TDP-43-induced death is associated with altered regulation of BIM and Bcl-xL and attenuated by caspase-mediated TDP-43 cleavage

Abnormal aggregates of transactive response DNA-binding protein-43 (TDP-43) and its hyperphosphorylated and N-terminal truncated C-terminal fragments (CTFs) are deposited as major components of ubiquitinated inclusions in most cases of amyotrophic lateral sclerosis (ALS) and frontotemporal lobar degeneration with ubiquitinated inclusions (FTLD-U). The mechanism underlying the contribution of TDP-43 to the pathogenesis of these neurodegenerative diseases remains unknown.
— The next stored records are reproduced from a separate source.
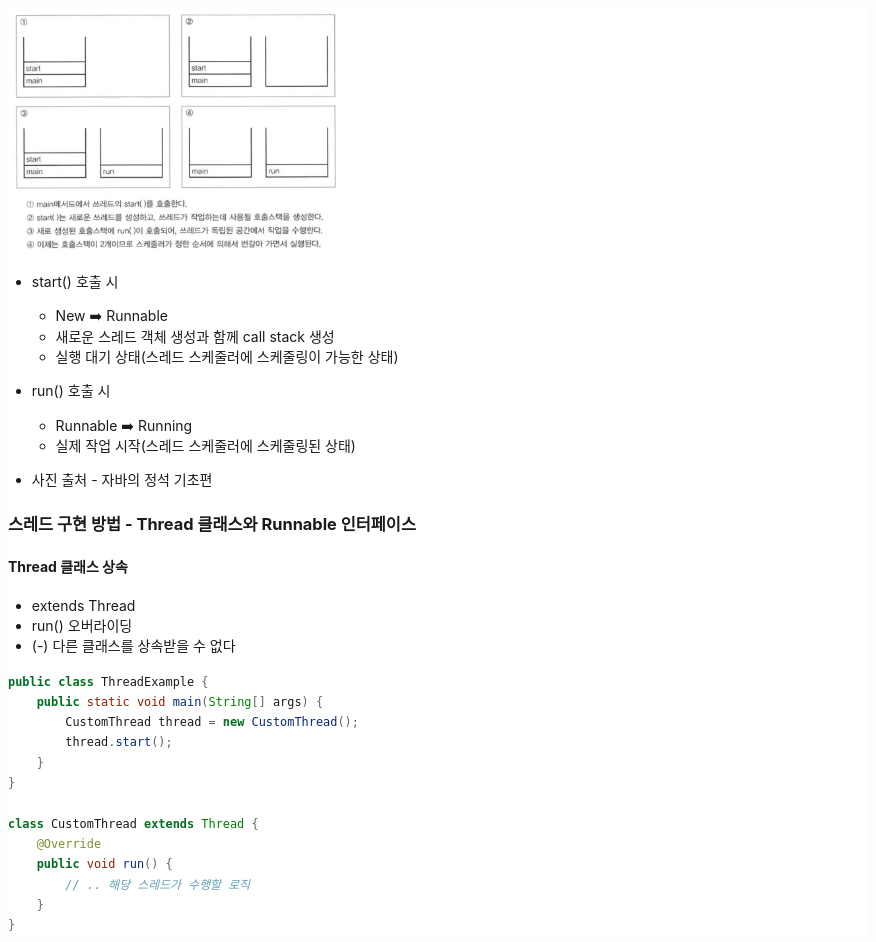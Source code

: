 <img src="./images/start-run.png" alt="start-run" style="zoom: 33%;" />

- start() 호출 시
  - New ➡️ Runnable
  - 새로운 스레드 객체 생성과 함께 call stack 생성
  - 실행 대기 상태(스레드 스케줄러에 스케줄링이 가능한 상태)
- run() 호출 시
  - Runnable ➡️ Running
  - 실제 작업 시작(스레드 스케줄러에 스케줄링된 상태)

- 사진 출처 - 자바의 정석 기초편

### 스레드 구현 방법 - Thread 클래스와 Runnable 인터페이스

#### Thread 클래스 상속

- extends Thread
- run() 오버라이딩
- (-) 다른 클래스를 상속받을 수 없다

```java
public class ThreadExample {
    public static void main(String[] args) {
        CustomThread thread = new CustomThread();
        thread.start();
    }
}

class CustomThread extends Thread {
    @Override
    public void run() {
        // .. 해당 스레드가 수행할 로직
    }
}
```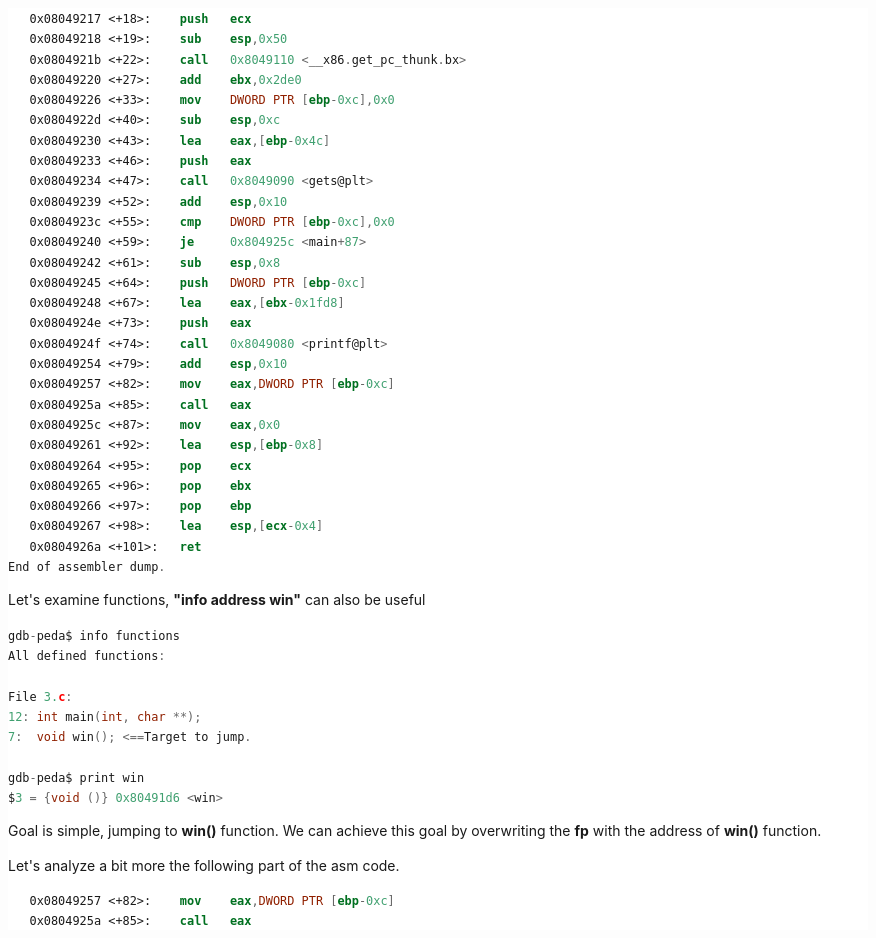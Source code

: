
 ```nasm
   0x08049217 <+18>:	push   ecx
   0x08049218 <+19>:	sub    esp,0x50
   0x0804921b <+22>:	call   0x8049110 <__x86.get_pc_thunk.bx>
   0x08049220 <+27>:	add    ebx,0x2de0
   0x08049226 <+33>:	mov    DWORD PTR [ebp-0xc],0x0
   0x0804922d <+40>:	sub    esp,0xc
   0x08049230 <+43>:	lea    eax,[ebp-0x4c]
   0x08049233 <+46>:	push   eax
   0x08049234 <+47>:	call   0x8049090 <gets@plt>
   0x08049239 <+52>:	add    esp,0x10
   0x0804923c <+55>:	cmp    DWORD PTR [ebp-0xc],0x0
   0x08049240 <+59>:	je     0x804925c <main+87>
   0x08049242 <+61>:	sub    esp,0x8
   0x08049245 <+64>:	push   DWORD PTR [ebp-0xc]
   0x08049248 <+67>:	lea    eax,[ebx-0x1fd8]
   0x0804924e <+73>:	push   eax
   0x0804924f <+74>:	call   0x8049080 <printf@plt>
   0x08049254 <+79>:	add    esp,0x10
   0x08049257 <+82>:	mov    eax,DWORD PTR [ebp-0xc]
   0x0804925a <+85>:	call   eax
   0x0804925c <+87>:	mov    eax,0x0
   0x08049261 <+92>:	lea    esp,[ebp-0x8]
   0x08049264 <+95>:	pop    ecx
   0x08049265 <+96>:	pop    ebx
   0x08049266 <+97>:	pop    ebp
   0x08049267 <+98>:	lea    esp,[ecx-0x4]
   0x0804926a <+101>:	ret    
End of assembler dump.
```

Let's examine functions, **"info address win"** can also be useful

```c 
gdb-peda$ info functions
All defined functions:

File 3.c:
12:	int main(int, char **);
7:	void win(); <==Target to jump.

gdb-peda$ print win
$3 = {void ()} 0x80491d6 <win>
```

Goal is simple, jumping to **win()** function. We can achieve this goal by overwriting the **fp** with the address of **win()** function. 


Let's analyze a bit more the following part of the asm code.
```nasm
   0x08049257 <+82>:	mov    eax,DWORD PTR [ebp-0xc]
   0x0804925a <+85>:	call   eax
```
In this study, we found that a 2-5-fold increase in TDP-43 expression over the endogenous level induced death of NSC34 motor neuronal cells and primary cortical neurons. TDP-43-induced death is associated with up-regulation of Bim expression and down-regulation of Bcl-xL expression. siRNA-mediated reduction of Bim expression attenuates TDP-43-induced death. Accumulated evidence indicates that caspases are activated in neurons of ALS and FTLD-U patients, and activated caspase-mediated cleavage of TDP-43 generates CTFs of TDP-43. Here, we further found that the ER (endoplasmic reticulum) stress- or staurosporine-mediated activation of caspases leads to cleavage of TDP-43 at Asp(89) and Asp(169), generating CTF35 (TDP-43-(90-414)) and CTF27 (TDP-43-(170-414)) in cultured neuronal cells. In contrast to TDP-43, CTF27 is unable to induce death while it forms aggregates. CTF35 was weaker than full-length TDP-43 in inducing death. A cleavage-resistant mutant of TDP-43 (TDP-43-D89E/D169E) showed stronger death-inducing activity than wild-type TDP-43. These results suggest that disease-related activation of caspases may attenuate TDP-43-induced toxicity by promoting TDP-43 cleavage.